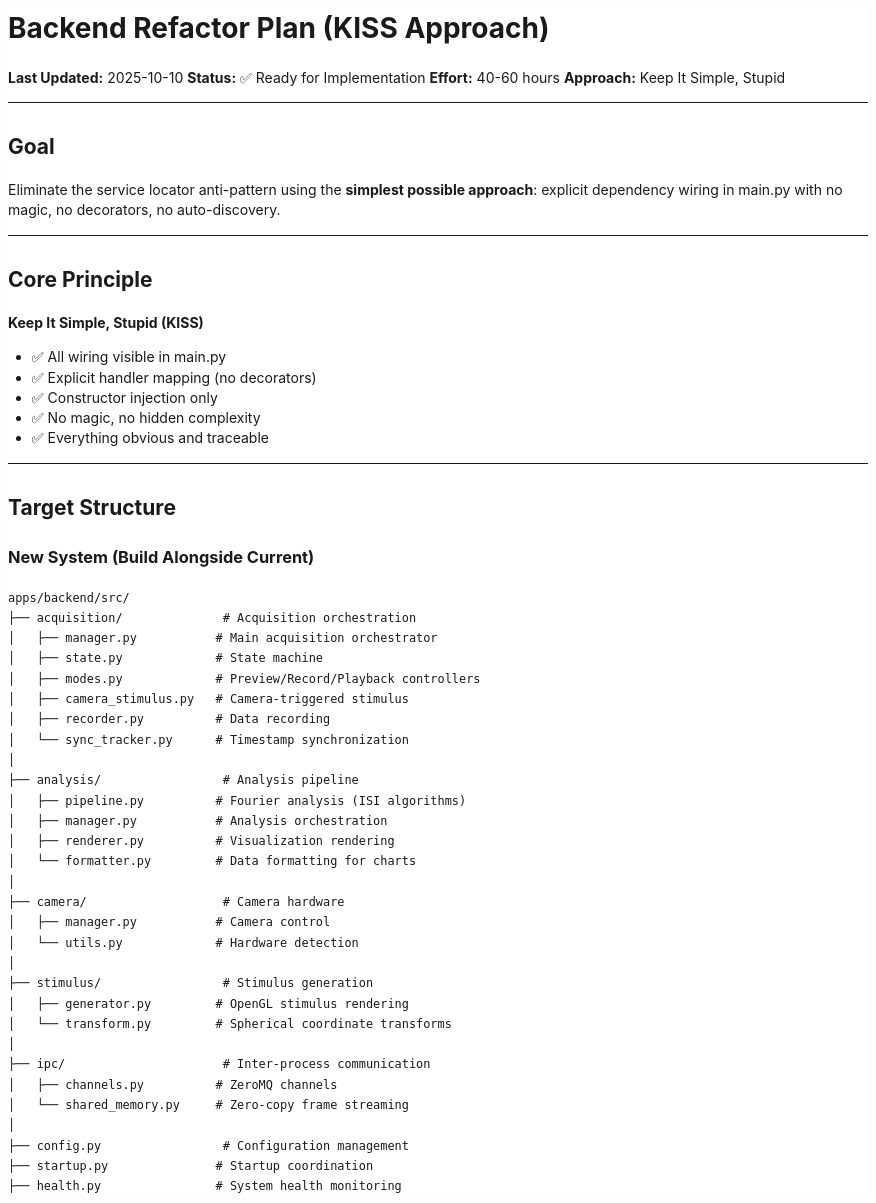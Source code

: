 # Backend Refactor Plan (KISS Approach)

**Last Updated:** 2025-10-10
**Status:** ✅ Ready for Implementation
**Effort:** 40-60 hours
**Approach:** Keep It Simple, Stupid

---

## Goal

Eliminate the service locator anti-pattern using the **simplest possible approach**: explicit dependency wiring in main.py with no magic, no decorators, no auto-discovery.

---

## Core Principle

**Keep It Simple, Stupid (KISS)**

- ✅ All wiring visible in main.py
- ✅ Explicit handler mapping (no decorators)
- ✅ Constructor injection only
- ✅ No magic, no hidden complexity
- ✅ Everything obvious and traceable

---

## Target Structure

### New System (Build Alongside Current)

```
apps/backend/src/
├── acquisition/              # Acquisition orchestration
│   ├── manager.py           # Main acquisition orchestrator
│   ├── state.py             # State machine
│   ├── modes.py             # Preview/Record/Playback controllers
│   ├── camera_stimulus.py   # Camera-triggered stimulus
│   ├── recorder.py          # Data recording
│   └── sync_tracker.py      # Timestamp synchronization
│
├── analysis/                 # Analysis pipeline
│   ├── pipeline.py          # Fourier analysis (ISI algorithms)
│   ├── manager.py           # Analysis orchestration
│   ├── renderer.py          # Visualization rendering
│   └── formatter.py         # Data formatting for charts
│
├── camera/                   # Camera hardware
│   ├── manager.py           # Camera control
│   └── utils.py             # Hardware detection
│
├── stimulus/                 # Stimulus generation
│   ├── generator.py         # OpenGL stimulus rendering
│   └── transform.py         # Spherical coordinate transforms
│
├── ipc/                      # Inter-process communication
│   ├── channels.py          # ZeroMQ channels
│   └── shared_memory.py     # Zero-copy frame streaming
│
├── config.py                 # Configuration management
├── startup.py               # Startup coordination
├── health.py                # System health monitoring
```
-=-=-
## How to complete this task
Reproduce the complete set of records verbatim and omit the pictures.

## Solution to this problem
Source code

: # Backend Refactor Plan (KISS Approach)

**Last Updated:** 2025-10-10
**Status:** ✅ Ready for Implementation
**Effort:** 40-60 hours
**Approach:** Keep It Simple, Stupid

---

## Goal

Eliminate the service locator anti-pattern using the **simplest possible approach**: explicit dependency wiring in main.py with no magic, no decorators, no auto-discovery.

---

## Core Principle

**Keep It Simple, Stupid (KISS)**

- ✅ All wiring visible in main.py
- ✅ Explicit handler mapping (no decorators)
- ✅ Constructor injection only
- ✅ No magic, no hidden complexity
- ✅ Everything obvious and traceable

---

## Target Structure

### New System (Build Alongside Current)

```
apps/backend/src/
├── acquisition/              # Acquisition orchestration
│   ├── manager.py           # Main acquisition orchestrator
│   ├── state.py             # State machine
│   ├── modes.py             # Preview/Record/Playback controllers
│   ├── camera_stimulus.py   # Camera-triggered stimulus
│   ├── recorder.py          # Data recording
│   └── sync_tracker.py      # Timestamp synchronization
│
├── analysis/                 # Analysis pipeline
│   ├── pipeline.py          # Fourier analysis (ISI algorithms)
│   ├── manager.py           # Analysis orchestration
│   ├── renderer.py          # Visualization rendering
│   └── formatter.py         # Data formatting for charts
│
├── camera/                   # Camera hardware
│   ├── manager.py           # Camera control
│   └── utils.py             # Hardware detection
│
├── stimulus/                 # Stimulus generation
│   ├── generator.py         # OpenGL stimulus rendering
│   └── transform.py         # Spherical coordinate transforms
│
├── ipc/                      # Inter-process communication
│   ├── channels.py          # ZeroMQ channels
│   └── shared_memory.py     # Zero-copy frame streaming
│
├── config.py                 # Configuration management
├── startup.py               # Startup coordination
├── health.py                # System health monitoring
```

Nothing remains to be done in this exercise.